Kerugian Ekologis Dinilai Tak Bisa Jadi Bukti Korupsi

Ilustrasi. Medcom

Kerugian Ekologis Dinilai Tak Bisa Jadi Bukti Korupsi

Achmad Zulfikar Fazli • 5 January 2025 23:14

Jakarta: Penghitungan kerugian negara dalam kasus dugaan korupsi izin usaha pertambangan (IUP) di PT Timah sebesar Rp300 triliun kembali disorot. Kejaksaan Agung dinilai belum bisa membuktikan hingga akhir persidangan.

"Jaksa kukuh dengan praduganya, tetapi sayangnya praduga ini tidak didukung alat bukti yang membenarkan nilai kerugian negara sebanyak itu," ujar pakar hukum pidana Universitas Mataram, Ufran Trisa, dalam keterangannya, Minggu, 5 Januari 2025.

Menurut dia, pembuktian kerugian negara tak terpenuhi dari sejumlah terdakwa yang sudah divonis. Kejagung pun menyasar lima korporasi yang diduga berkontribusi pada kerugian negara.

Perusahaan tersebut, yakni PT Refined Bangka Tin (RBT), PT Stanindo Inti Perkasa (SIP), PT Sariwiguna Bina Sentosa (SBS), Tinindo Inter Nusa (TIN), dan CV Venus Inti Perkasa (VIP). 
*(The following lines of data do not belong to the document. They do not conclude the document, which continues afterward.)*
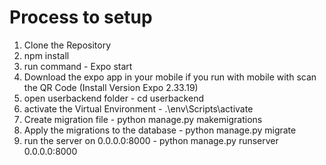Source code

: # Process to setup

1. Clone the Repository
2. npm install
3. run command - Expo start
4. Download the expo app in your mobile if you run with mobile with scan the QR Code (Install Version Expo 2.33.19)
5. open userbackend folder - cd userbackend
6. activate the Virtual Environment - .\env\Scripts\activate
7. Create migration file - python manage.py makemigrations
8. Apply the migrations to the database - python manage.py migrate
9. run the server on 0.0.0.0:8000 - python manage.py runserver 0.0.0.0:8000
   
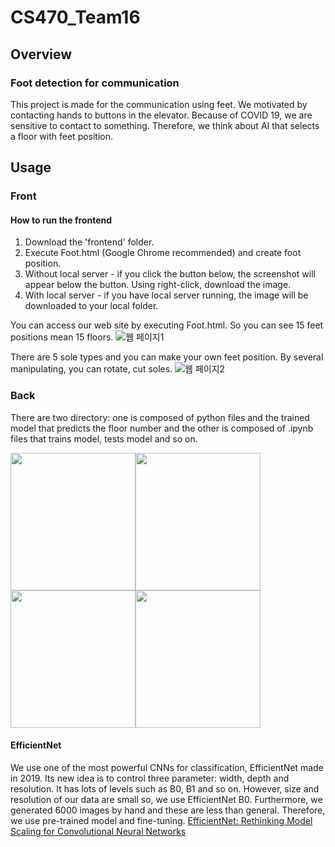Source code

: # CS470_Team16
## Overview
### Foot detection for communication
This project is made for the communication using feet. 
We motivated by contacting hands to buttons in the elevator. Because of COVID 19, we are sensitive to contact to something. Therefore, we think about AI that selects a floor with feet position.

## Usage
### Front
#### How to run the frontend
1. Download the 'frontend' folder.
2. Execute Foot.html (Google Chrome recommended) and create foot position.
3. Without local server - if you click the button below, the screenshot will appear below the button. Using right-click, download the image.
4. With local server - if you have local server running, the image will be downloaded to your local folder.

You can access our web site by executing Foot.html. So you can see 15 feet positions mean 15 floors.
![웹 페이지1](https://user-images.githubusercontent.com/69745143/101984126-bef54880-3cc2-11eb-8f8a-0041143b1ab9.png)

There are 5 sole types and you can make your own feet position. By several manipulating, you can rotate, cut soles.
![웹 페이지2](https://user-images.githubusercontent.com/69745143/101984181-201d1c00-3cc3-11eb-9942-52bb463cf14c.png)

### Back
There are two directory: one is composed of python files and the trained model that predicts the floor number and the other is composed of .ipynb files that trains model, tests model and so on.

<img src="https://user-images.githubusercontent.com/69745143/101986487-68dbd180-3cd1-11eb-8100-ad24808f1d85.PNG"  width="200" height="220"><img src="https://user-images.githubusercontent.com/69745143/101986489-6aa59500-3cd1-11eb-9e01-577bc21d7858.PNG"  width="200" height="220"><img src="https://user-images.githubusercontent.com/69745143/101986490-6c6f5880-3cd1-11eb-9806-e54f5e17ec72.PNG"  width="200" height="220"><img src="https://user-images.githubusercontent.com/69745143/101986493-6ed1b280-3cd1-11eb-822b-8a3e6ed0bb34.PNG"  width="200" height="220">

#### EfficientNet
We use one of the most powerful CNNs for classification, EfficientNet made in 2019. Its new idea is to control three parameter: width, depth and resolution. It has lots of levels such as B0, B1 and so on. However, size and resolution of our data are small so, we use EfficientNet B0. Furthermore, we generated 6000 images by hand and these are less than general. Therefore, we use pre-trained model and fine-tuning. [EfficientNet: Rethinking Model Scaling for Convolutional Neural Networks](https://arxiv.org/pdf/1905.11946.pdf)
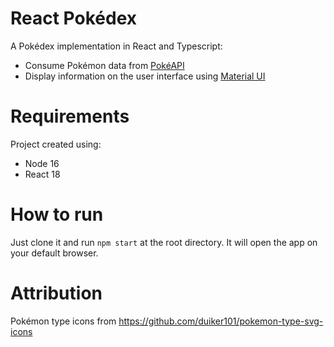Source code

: # React Pokédex

A Pokédex implementation in React and Typescript:
* Consume Pokémon data from [PokéAPI](https://pokeapi.co/)
* Display information on the user interface using [Material UI](https://mui.com)

# Requirements

Project created using:
* Node 16
* React 18

# How to run

Just clone it and run `npm start` at the root directory. It will open the app on your default browser.

# Attribution

Pokémon type icons from https://github.com/duiker101/pokemon-type-svg-icons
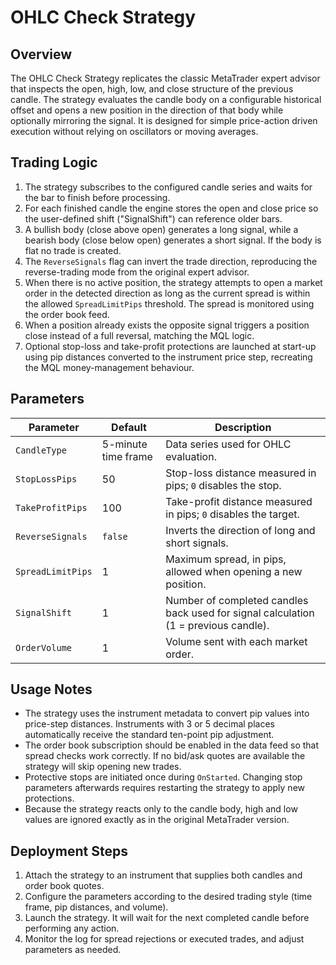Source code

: # OHLC Check Strategy

## Overview
The OHLC Check Strategy replicates the classic MetaTrader expert advisor that inspects the open, high, low, and close structure of the previous candle. The strategy evaluates the candle body on a configurable historical offset and opens a new position in the direction of that body while optionally mirroring the signal. It is designed for simple price-action driven execution without relying on oscillators or moving averages.

## Trading Logic
1. The strategy subscribes to the configured candle series and waits for the bar to finish before processing.
2. For each finished candle the engine stores the open and close price so the user-defined shift ("SignalShift") can reference older bars.
3. A bullish body (close above open) generates a long signal, while a bearish body (close below open) generates a short signal. If the body is flat no trade is created.
4. The `ReverseSignals` flag can invert the trade direction, reproducing the reverse-trading mode from the original expert advisor.
5. When there is no active position, the strategy attempts to open a market order in the detected direction as long as the current spread is within the allowed `SpreadLimitPips` threshold. The spread is monitored using the order book feed.
6. When a position already exists the opposite signal triggers a position close instead of a full reversal, matching the MQL logic.
7. Optional stop-loss and take-profit protections are launched at start-up using pip distances converted to the instrument price step, recreating the MQL money-management behaviour.

## Parameters
| Parameter | Default | Description |
|-----------|---------|-------------|
| `CandleType` | 5-minute time frame | Data series used for OHLC evaluation. |
| `StopLossPips` | 50 | Stop-loss distance measured in pips; `0` disables the stop. |
| `TakeProfitPips` | 100 | Take-profit distance measured in pips; `0` disables the target. |
| `ReverseSignals` | `false` | Inverts the direction of long and short signals. |
| `SpreadLimitPips` | 1 | Maximum spread, in pips, allowed when opening a new position. |
| `SignalShift` | 1 | Number of completed candles back used for signal calculation (1 = previous candle). |
| `OrderVolume` | 1 | Volume sent with each market order. |

## Usage Notes
- The strategy uses the instrument metadata to convert pip values into price-step distances. Instruments with 3 or 5 decimal places automatically receive the standard ten-point pip adjustment.
- The order book subscription should be enabled in the data feed so that spread checks work correctly. If no bid/ask quotes are available the strategy will skip opening new trades.
- Protective stops are initiated once during `OnStarted`. Changing stop parameters afterwards requires restarting the strategy to apply new protections.
- Because the strategy reacts only to the candle body, high and low values are ignored exactly as in the original MetaTrader version.

## Deployment Steps
1. Attach the strategy to an instrument that supplies both candles and order book quotes.
2. Configure the parameters according to the desired trading style (time frame, pip distances, and volume).
3. Launch the strategy. It will wait for the next completed candle before performing any action.
4. Monitor the log for spread rejections or executed trades, and adjust parameters as needed.
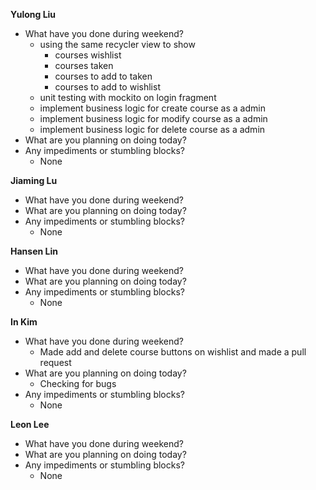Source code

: **Yulong Liu**

- What have you done during weekend?
  - using the same recycler view to show
    - courses wishlist
    - courses taken
    - courses to add to taken
    - courses to add to wishlist
  - unit testing with mockito on login fragment
  - implement business logic for create course as a admin
  - implement business logic for modify course as a admin
  - implement business logic for delete course as a admin
- What are you planning on doing today?
- Any impediments or stumbling blocks?
  - None

**Jiaming Lu**

- What have you done during weekend?
- What are you planning on doing today?
- Any impediments or stumbling blocks?
  - None

**Hansen Lin**

- What have you done during weekend?
- What are you planning on doing today?
- Any impediments or stumbling blocks?
  - None

**In Kim**
- What have you done during weekend?
  - Made add and delete course buttons on wishlist and made a pull request
- What are you planning on doing today?
  - Checking for bugs
- Any impediments or stumbling blocks?
  - None

**Leon Lee**
- What have you done during weekend?
- What are you planning on doing today?
- Any impediments or stumbling blocks?
  - None
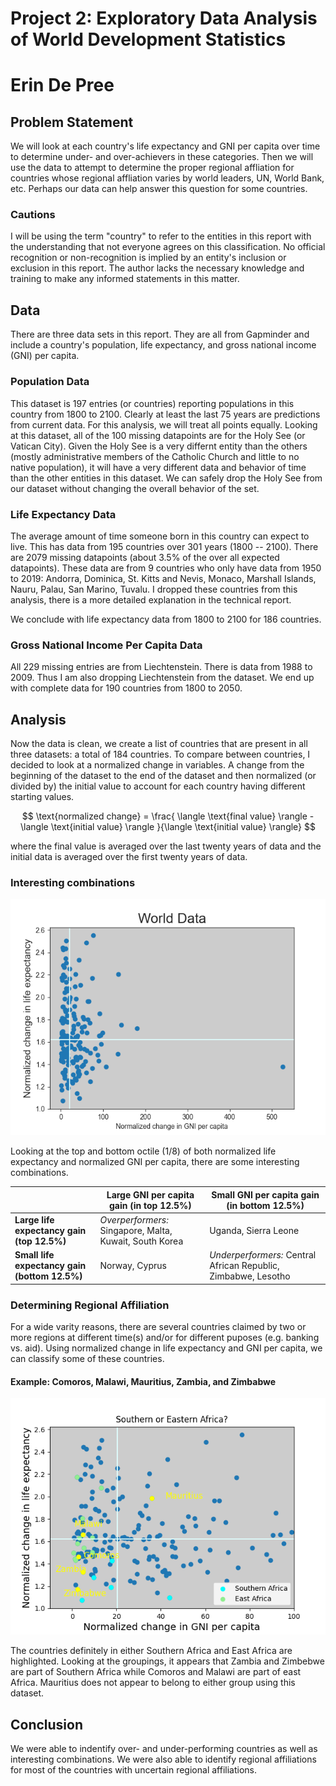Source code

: # Project 2: Exploratory Data Analysis of World Development Statistics
# Erin De Pree


## Problem Statement
We will look at each country's life expectancy and GNI per capita over time to determine under- and over-achievers in these categories.  Then we will use the data to attempt to determine the proper regional affliation for countries whose regional affliation varies by world leaders, UN, World Bank, etc.  Perhaps our data can help answer this question for some countries.

### Cautions
I will be using the term "country" to refer to the entities in this report with the understanding that not everyone agrees on this classification.  No official recognition or non-recognition is implied by an entity's inclusion or exclusion in this report.  The author lacks the necessary knowledge and training to make any informed statements in this matter.

## Data
There are three data sets in this report.  They are all from Gapminder and include a country's population, life expectancy, and gross national income (GNI) per capita.

### Population Data
This dataset is 197 entries (or countries) reporting populations in this country from 1800 to 2100.  Clearly at least the last 75 years are predictions from current data.  For this analysis, we will treat all points equally.  Looking at this dataset, all of the 100 missing datapoints are for the Holy See (or Vatican City).  Given the Holy See is a very differnt entity than the others (mostly administrative members of the Catholic Church and little to no native population), it will have a very different data and behavior of time than the other entities in this dataset.  We can safely drop the Holy See from our dataset without changing the overall behavior of the set.  

### Life Expectancy Data
The average amount of time someone born in this country can expect to live.  This has data from 195 countries over 301 years (1800 -- 2100).  There are 2079 missing datapoints (about 3.5% of the over all expected datapoints).  These data are from 9 countries who only have data from 1950 to 2019: Andorra, Dominica, St. Kitts and Nevis, Monaco, Marshall Islands, Nauru, Palau, San Marino, Tuvalu.  I dropped these countries from this analysis, there is a more detailed explanation in the technical report.

We conclude with life expectancy data from 1800 to 2100 for 186 countries.

### Gross National Income Per Capita Data
All 229 missing entries are from Liechtenstein.  There is data from 1988 to 2009.  Thus I am also dropping Liechtenstein from the dataset.  We end up with complete data for 190 countries from 1800 to 2050.  

## Analysis
Now the data is clean, we create a list of countries that are present in all three datasets: a total of 184 countries.  To compare between countries, I decided to look at a normalized change in variables.  A change from the beginning of the dataset to the end of the dataset and then normalized (or divided by) the initial value to account for each country having different starting values.  

$$ \text{normalized change} = \frac{ \langle \text{final value} \rangle - \langle \text{initial value} \rangle }{\langle \text{initial value} \rangle} $$

where the final value is averaged over the last twenty years of data and the initial data is averaged over the first twenty years of data.

###  Interesting combinations

<img src='images/norm_le_gni_world.png'>

Looking at the top and bottom octile (1/8) of both normalized life expectancy and normalized GNI per capita, there are some interesting combinations.  

| | Large GNI per capita gain (in top 12.5%) | Small GNI per capita gain (in bottom 12.5%) |
| ---| --- | --- |
| **Large life expectancy gain (top 12.5%)** | *Overperformers:* Singapore, Malta, Kuwait, South Korea | Uganda, Sierra Leone | 
| **Small life expectancy gain (bottom 12.5%)** | Norway, Cyprus | *Underperformers:* Central African Republic, Zimbabwe, Lesotho |

### Determining Regional Affiliation

For a wide varity reasons, there are several countries claimed by two or more regions at different time(s) and/or for different puposes (e.g. banking vs. aid).  Using normalized change in life expectancy and GNI per capita, we can classify some of these countries.  

#### Example: Comoros, Malawi, Mauritius, Zambia, and Zimbabwe

<img src='images/se_africa.png'>

The countries definitely in either Southern Africa and East Africa are highlighted.  Looking at the groupings, it appears that Zambia and Zimbebwe are part of Southern Africa while Comoros and Malawi are part of east Africa.  Mauritius does not appear to belong to either group using this dataset.  

## Conclusion

We were able to indentify over- and under-performing countries as well as interesting combinations.  We were also able to identify regional affiliations for most of the countries with uncertain regional affiliations.  


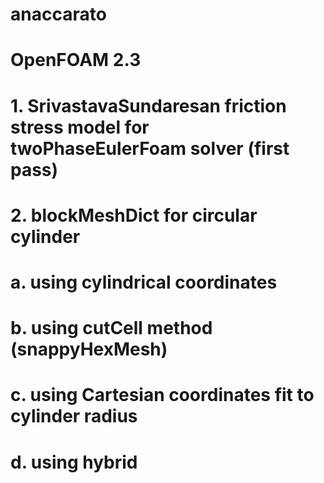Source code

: # anaccarato
# OpenFOAM 2.3
#     1. SrivastavaSundaresan friction stress model for twoPhaseEulerFoam solver (first pass)
#     2. blockMeshDict for circular cylinder
#          a. using cylindrical coordinates
#          b. using cutCell method (snappyHexMesh)
#          c. using Cartesian coordinates fit to cylinder radius
#          d. using hybrid
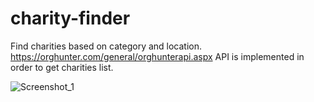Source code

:# charity-finder
Find charities based on category and location. 
https://orghunter.com/general/orghunterapi.aspx API is implemented in order to get charities list.


![Screenshot_1](https://user-images.githubusercontent.com/69111239/166155732-1c25bb72-3efa-4e1b-be96-b5051ee41153.png)
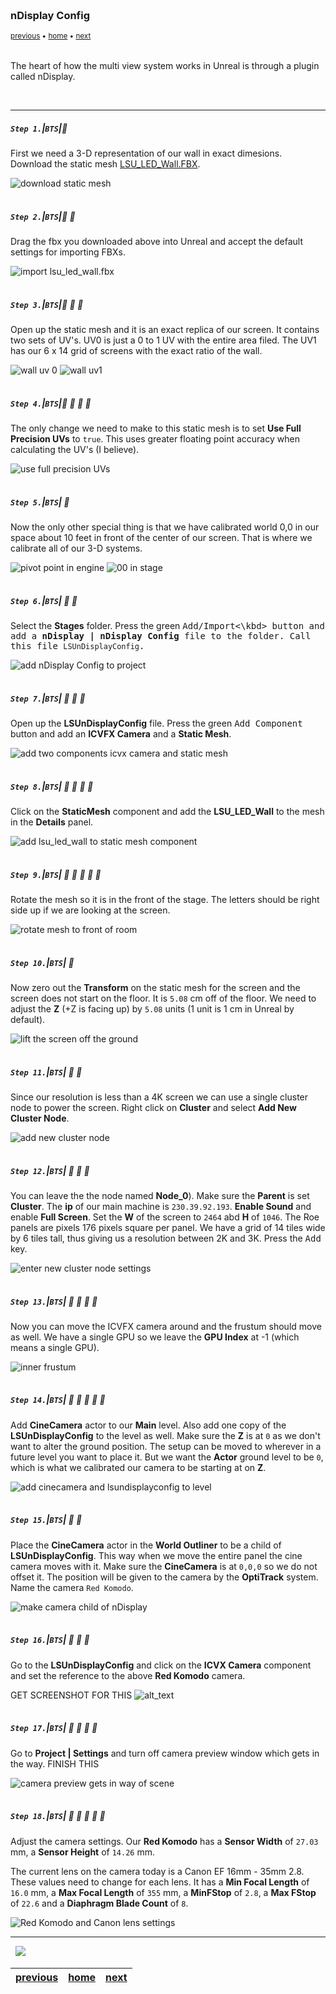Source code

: <img src="https://via.placeholder.com/1000x4/45D7CA/45D7CA" alt="drawing" height="4px"/>

### nDisplay Config

<sub>[previous](../) • [home](../README.md#user-content-gms2-background-tiles--sprites---table-of-contents) • [next](../live-link/README.md)</sub>

<img src="https://via.placeholder.com/1000x4/45D7CA/45D7CA" alt="drawing" height="4px"/>

The heart of how the multi view system works in Unreal is through a plugin called nDisplay.  

<br>

---


##### `Step 1.`\|`BTS`|:small_blue_diamond:

First we need a 3-D representation of our wall in exact dimesions.  Download the static mesh [LSU_LED_Wall.FBX](images/LSU_LED_Wall.FBX).

![download static mesh](images/downloadFBXWall.png)

<img src="https://via.placeholder.com/500x2/45D7CA/45D7CA" alt="drawing" height="2px" alt = ""/>

##### `Step 2.`\|`BTS`|:small_blue_diamond: :small_blue_diamond: 

Drag the fbx you downloaded above into Unreal and accept the default settings for importing FBXs.

![import lsu_led_wall.fbx](images/dragSceenToStage.png)

<img src="https://via.placeholder.com/500x2/45D7CA/45D7CA" alt="drawing" height="2px" alt = ""/>

##### `Step 3.`\|`BTS`|:small_blue_diamond: :small_blue_diamond: :small_blue_diamond:

Open up the static mesh and it is an exact replica of our screen.  It contains two sets of UV's.  UV0 is just a 0 to 1 UV with the entire area filed.  The UV1 has our 6 x 14 grid of screens with the exact ratio of the wall.

![wall uv 0](images/uv0.png)
![wall uv1](images/uv1.png)

<img src="https://via.placeholder.com/500x2/45D7CA/45D7CA" alt="drawing" height="2px" alt = ""/>

##### `Step 4.`\|`BTS`|:small_blue_diamond: :small_blue_diamond: :small_blue_diamond: :small_blue_diamond:

The only change we need to make to this static mesh is to set **Use Full Precision UVs** to `true`. This uses greater floating point accuracy when calculating the UV's (I believe).

![use full precision UVs](images/fullPrecisionUvs.png)

<img src="https://via.placeholder.com/500x2/45D7CA/45D7CA" alt="drawing" height="2px" alt = ""/>

##### `Step 5.`\|`BTS`| :small_orange_diamond:

Now the only other special thing is that we have calibrated world 0,0 in our space about 10 feet in front of the center of our screen.  That is where we calibrate all of our 3-D systems.

![pivot point in engine](images/pivotPoint.png)
![00 in stage](images/pivotPoint2.jpg)

<img src="https://via.placeholder.com/500x2/45D7CA/45D7CA" alt="drawing" height="2px" alt = ""/>

##### `Step 6.`\|`BTS`| :small_orange_diamond: :small_blue_diamond:


Select the **Stages** folder. Press the green <kbd>Add/Import<\kbd> button and add a **nDisplay | nDisplay Config** file to the folder. Call this file `LSUnDisplayConfig`.

![add nDisplay Config to project](images/nDisplayConfig.png)

<img src="https://via.placeholder.com/500x2/45D7CA/45D7CA" alt="drawing" height="2px" alt = ""/>

##### `Step 7.`\|`BTS`| :small_orange_diamond: :small_blue_diamond: :small_blue_diamond:

Open up the **LSUnDisplayConfig** file.  Press the green <kbd>Add Component</kbd> button and add an **ICVFX Camera** and a **Static Mesh**.

![add two components icvx camera and static mesh](images/addCamAndStaticMesh.png)

<img src="https://via.placeholder.com/500x2/45D7CA/45D7CA" alt="drawing" height="2px" alt = ""/>

##### `Step 8.`\|`BTS`| :small_orange_diamond: :small_blue_diamond: :small_blue_diamond: :small_blue_diamond:

Click on the **StaticMesh** component and add the **LSU_LED_Wall** to the mesh in the **Details** panel.

![add lsu_led_wall to static mesh component](images/staticMeshWall.png)

<img src="https://via.placeholder.com/500x2/45D7CA/45D7CA" alt="drawing" height="2px" alt = ""/>

##### `Step 9.`\|`BTS`| :small_orange_diamond: :small_blue_diamond: :small_blue_diamond: :small_blue_diamond: :small_blue_diamond:

Rotate the mesh so it is in the front of the stage.  The letters should be right side up if we are looking at the screen.

![rotate mesh to front of room](images/rotateMesh.png)

<img src="https://via.placeholder.com/500x2/45D7CA/45D7CA" alt="drawing" height="2px" alt = ""/>

##### `Step 10.`\|`BTS`| :large_blue_diamond:

Now zero out the **Transform** on the static mesh for the screen and the screen does not start on the floor. It is `5.08` cm off of the floor.  We need to adjust the **Z** (+Z is facing up) by `5.08` units (1 unit is 1 cm in Unreal by default).

![lift the screen off the ground](images/LiftScreen.png)

<img src="https://via.placeholder.com/500x2/45D7CA/45D7CA" alt="drawing" height="2px" alt = ""/>

##### `Step 11.`\|`BTS`| :large_blue_diamond: :small_blue_diamond: 

Since our resolution is less than a 4K screen we can use a single cluster node to power the screen.  Right click on **Cluster** and select **Add New Cluster Node**.

![add new cluster node](images/clusterNode.png)

<img src="https://via.placeholder.com/500x2/45D7CA/45D7CA" alt="drawing" height="2px" alt = ""/>


##### `Step 12.`\|`BTS`| :large_blue_diamond: :small_blue_diamond: :small_blue_diamond: 

You can leave the the node named **Node_0**). Make sure the **Parent** is set **Cluster**. The **ip** of our main machine is `230.39.92.193`.  **Enable Sound** and enable **Full Screen**.  Set the **W** of the screen to `2464` abd **H** of `1046`.  The Roe panels are pixels 176 pixels square per panel. We have a grid of 14 tiles wide by 6 tiles tall, thus giving us a resolution between 2K and 3K. Press the <kbd>Add</kbd> key.

![enter new cluster node settings](images/node0Settings.png)

<img src="https://via.placeholder.com/500x2/45D7CA/45D7CA" alt="drawing" height="2px" alt = ""/>

##### `Step 13.`\|`BTS`| :large_blue_diamond: :small_blue_diamond: :small_blue_diamond:  :small_blue_diamond: 

Now you can move the ICVFX camera around and the frustum should move as well.  We have a single GPU so we leave the **GPU Index** at -1 (which means a single GPU).

![inner frustum](images/gpuSettings.png)

<img src="https://via.placeholder.com/500x2/45D7CA/45D7CA" alt="drawing" height="2px" alt = ""/>

##### `Step 14.`\|`BTS`| :large_blue_diamond: :small_blue_diamond: :small_blue_diamond: :small_blue_diamond:  :small_blue_diamond: 

Add **CineCamera** actor to our **Main** level. Also add one copy of the **LSUnDisplayConfig** to the level as well. Make sure the **Z** is at `0` as we don't want to alter the ground position.  The setup can be moved to wherever in a future level you want to place it.  But we want the **Actor** ground level to be `0`, which is what we calibrated our camera to be starting at on **Z**.

![add cinecamera and lsundisplayconfig to level](images/addCineConfigToLvl.png)

<img src="https://via.placeholder.com/500x2/45D7CA/45D7CA" alt="drawing" height="2px" alt = ""/>

##### `Step 15.`\|`BTS`| :large_blue_diamond: :small_orange_diamond: 

Place the **CineCamera** actor in the **World Outliner** to be a child of **LSUnDisplayConfig**.  This way when we move the entire panel the cine camera moves with it.  Make sure the **CineCamera** is at `0,0,0` so we do not offset it.  The position will be given to the camera by the **OptiTrack** system. Name the camera `Red Komodo`.

![make camera child of nDisplay](images/makeCamChild.png)

<img src="https://via.placeholder.com/500x2/45D7CA/45D7CA" alt="drawing" height="2px" alt = ""/>

##### `Step 16.`\|`BTS`| :large_blue_diamond: :small_orange_diamond:   :small_blue_diamond: 

Go to the **LSUnDisplayConfig** and click on the **ICVX Camera** component and set the reference to the above **Red Komodo** camera.

GET SCREENSHOT FOR THIS
![alt_text](images/.png)

<img src="https://via.placeholder.com/500x2/45D7CA/45D7CA" alt="drawing" height="2px" alt = ""/>

##### `Step 17.`\|`BTS`| :large_blue_diamond: :small_orange_diamond: :small_blue_diamond: :small_blue_diamond:

Go to **Project | Settings** and turn off camera preview window which gets in the way. FINISH THIS

![camera preview gets in way of scene](images/turnOffCameraPreview.png)

<img src="https://via.placeholder.com/500x2/45D7CA/45D7CA" alt="drawing" height="2px" alt = ""/>

##### `Step 18.`\|`BTS`| :large_blue_diamond: :small_orange_diamond: :small_blue_diamond: :small_blue_diamond: :small_blue_diamond:

Adjust the camera settings.  Our **Red Komodo** has a **Sensor Width** of `27.03` mm, a **Sensor Height** of `14.26` mm.

The current lens on the camera today is a Canon EF 16mm - 35mm 2.8. These values need to change for each lens. It has a **Min Focal Length** of `16.0` mm, a **Max Focal Length** of `355` mm, a **MinFStop** of `2.8`, a **Max FStop** of `22.6` and a **Diaphragm Blade Count** of `8`.

![Red Komodo and Canon lens settings](images/cameraAndLens.png)

___


<img src="https://via.placeholder.com/1000x4/dba81a/dba81a" alt="drawing" height="4px" alt = ""/>

<img src="https://via.placeholder.com/1000x100/45D7CA/000000/?text=Next Up - ADD NEXT PAGE">

<img src="https://via.placeholder.com/1000x4/dba81a/dba81a" alt="drawing" height="4px" alt = ""/>

| [previous](../)| [home](../README.md#user-content-gms2-background-tiles--sprites---table-of-contents) | [next](../live-link/README.md)|
|---|---|---|
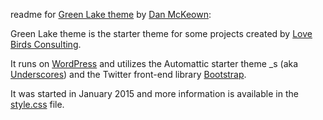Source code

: readme for [Green Lake theme](http://djmcloud.danieljmckeown.com/greenlake/) by [Dan McKeown](http://danmckeown.info):

Green Lake theme is the starter theme for some projects created by [Love Birds Consulting](http://lovebirdsconsulting.com).

It runs on [WordPress](http://wordpress.org) and utilizes the Automattic starter theme _s (aka [Underscores](http://underscores.me)) and the Twitter front-end library [Bootstrap](http://getbootstrap.com).

It was started in January 2015 and more information is available in the [style.css](style.css) file.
PT RBT dituduh membuat kerugian negara sekitar Rp38,5 triliun, PT SBS sebesar Rp23,6 triliun, PT SIP senilai Rp24,3 triliun, CV VIP sekira Rp42 triliun, dan PT TIN sebesar Rp23,6 triliun.

Ufran menyoroti perihal penghitungan kerugian negara dalam kasus ini yang didasarkan pada kerugian ekologis, dengan mengacu pada Laporan Hasil Kajian (LHK) Nomor VII pada 2014. Menurut dia, belum ada argumentasi yang kuat menyatakan kerugian ekologis termasuk kerugian keuangan negara. 

“Kerugian ekologis lebih merupakan pencemaran atau kerusakan lingkungan, yang tidak bisa langsung ditarik sebagai akibat adanya korupsi," kata dia.  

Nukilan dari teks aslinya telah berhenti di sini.